(The input)

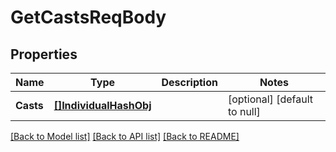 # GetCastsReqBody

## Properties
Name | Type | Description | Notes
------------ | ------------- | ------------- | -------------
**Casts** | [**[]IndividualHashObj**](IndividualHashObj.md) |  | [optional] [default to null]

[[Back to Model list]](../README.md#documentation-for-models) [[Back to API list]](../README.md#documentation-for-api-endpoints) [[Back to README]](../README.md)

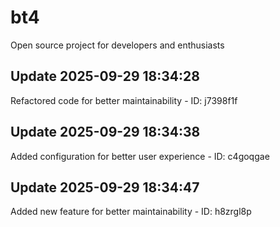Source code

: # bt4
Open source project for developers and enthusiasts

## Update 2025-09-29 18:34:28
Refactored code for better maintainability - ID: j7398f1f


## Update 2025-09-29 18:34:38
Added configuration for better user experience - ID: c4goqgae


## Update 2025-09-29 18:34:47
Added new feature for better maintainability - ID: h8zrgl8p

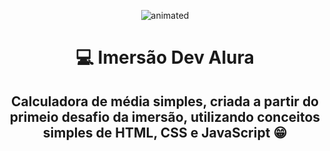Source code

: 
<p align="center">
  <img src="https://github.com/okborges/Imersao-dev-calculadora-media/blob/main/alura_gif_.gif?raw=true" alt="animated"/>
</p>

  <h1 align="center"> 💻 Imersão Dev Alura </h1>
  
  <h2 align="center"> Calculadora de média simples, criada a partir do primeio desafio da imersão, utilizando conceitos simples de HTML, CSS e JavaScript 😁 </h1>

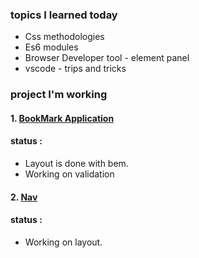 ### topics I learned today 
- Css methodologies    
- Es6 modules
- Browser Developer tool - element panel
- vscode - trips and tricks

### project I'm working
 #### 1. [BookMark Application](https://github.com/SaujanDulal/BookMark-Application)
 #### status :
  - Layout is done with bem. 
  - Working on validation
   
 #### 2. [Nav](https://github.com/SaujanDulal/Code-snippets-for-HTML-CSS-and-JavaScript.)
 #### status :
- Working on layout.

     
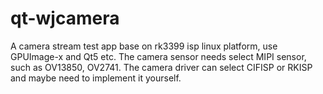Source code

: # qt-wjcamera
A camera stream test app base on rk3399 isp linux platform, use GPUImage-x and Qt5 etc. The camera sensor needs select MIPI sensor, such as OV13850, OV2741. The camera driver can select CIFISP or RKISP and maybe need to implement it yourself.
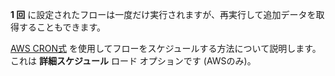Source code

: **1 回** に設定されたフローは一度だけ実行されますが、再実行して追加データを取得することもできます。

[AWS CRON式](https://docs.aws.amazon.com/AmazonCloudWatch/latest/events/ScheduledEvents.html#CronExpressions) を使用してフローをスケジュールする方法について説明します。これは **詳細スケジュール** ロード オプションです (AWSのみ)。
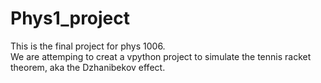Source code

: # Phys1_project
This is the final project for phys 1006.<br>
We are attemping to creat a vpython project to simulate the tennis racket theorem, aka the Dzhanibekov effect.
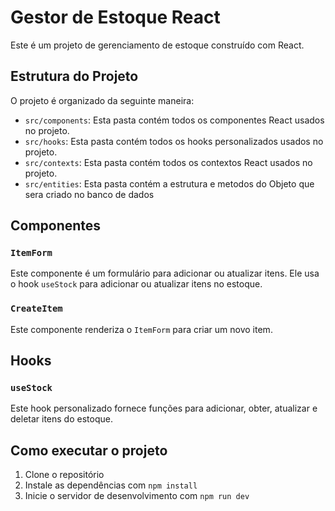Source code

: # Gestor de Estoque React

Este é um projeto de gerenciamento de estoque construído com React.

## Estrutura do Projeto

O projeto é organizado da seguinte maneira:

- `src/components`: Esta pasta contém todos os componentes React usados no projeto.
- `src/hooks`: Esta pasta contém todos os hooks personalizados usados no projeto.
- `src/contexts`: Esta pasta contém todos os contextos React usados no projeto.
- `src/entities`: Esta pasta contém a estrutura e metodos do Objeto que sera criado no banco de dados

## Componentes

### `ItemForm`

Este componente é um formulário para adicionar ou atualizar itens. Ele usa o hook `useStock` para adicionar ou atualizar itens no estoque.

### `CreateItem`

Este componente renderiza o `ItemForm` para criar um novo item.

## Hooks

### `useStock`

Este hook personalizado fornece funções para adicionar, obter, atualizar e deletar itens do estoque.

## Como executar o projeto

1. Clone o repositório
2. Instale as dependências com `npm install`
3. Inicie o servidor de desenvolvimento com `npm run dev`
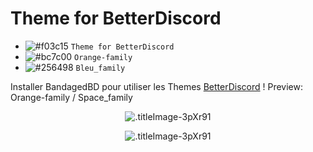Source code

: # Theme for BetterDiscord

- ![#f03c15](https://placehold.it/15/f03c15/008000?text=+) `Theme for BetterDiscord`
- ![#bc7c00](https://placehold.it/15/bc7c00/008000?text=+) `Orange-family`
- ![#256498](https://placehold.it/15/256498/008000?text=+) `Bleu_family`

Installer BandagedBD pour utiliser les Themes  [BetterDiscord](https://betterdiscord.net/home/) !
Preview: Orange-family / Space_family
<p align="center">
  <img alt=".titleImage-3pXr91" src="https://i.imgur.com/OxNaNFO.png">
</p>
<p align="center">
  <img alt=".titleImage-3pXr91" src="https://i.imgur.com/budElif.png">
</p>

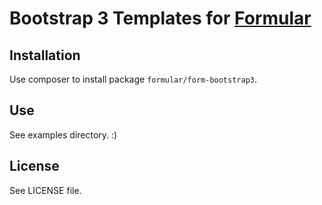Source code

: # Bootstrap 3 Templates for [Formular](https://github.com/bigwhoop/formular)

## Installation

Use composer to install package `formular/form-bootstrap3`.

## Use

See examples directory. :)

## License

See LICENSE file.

(End The input)

Exercise » The lines to extract from the data above begin with the line containing "de Estoque React" and end with the line containing "contextos React usados no projeto.". Extract them exactly, including both.

Problem solution »
: # Gestor de Estoque React

Este é um projeto de gerenciamento de estoque construído com React.

## Estrutura do Projeto

O projeto é organizado da seguinte maneira:

- `src/components`: Esta pasta contém todos os componentes React usados no projeto.
- `src/hooks`: Esta pasta contém todos os hooks personalizados usados no projeto.
- `src/contexts`: Esta pasta contém todos os contextos React usados no projeto.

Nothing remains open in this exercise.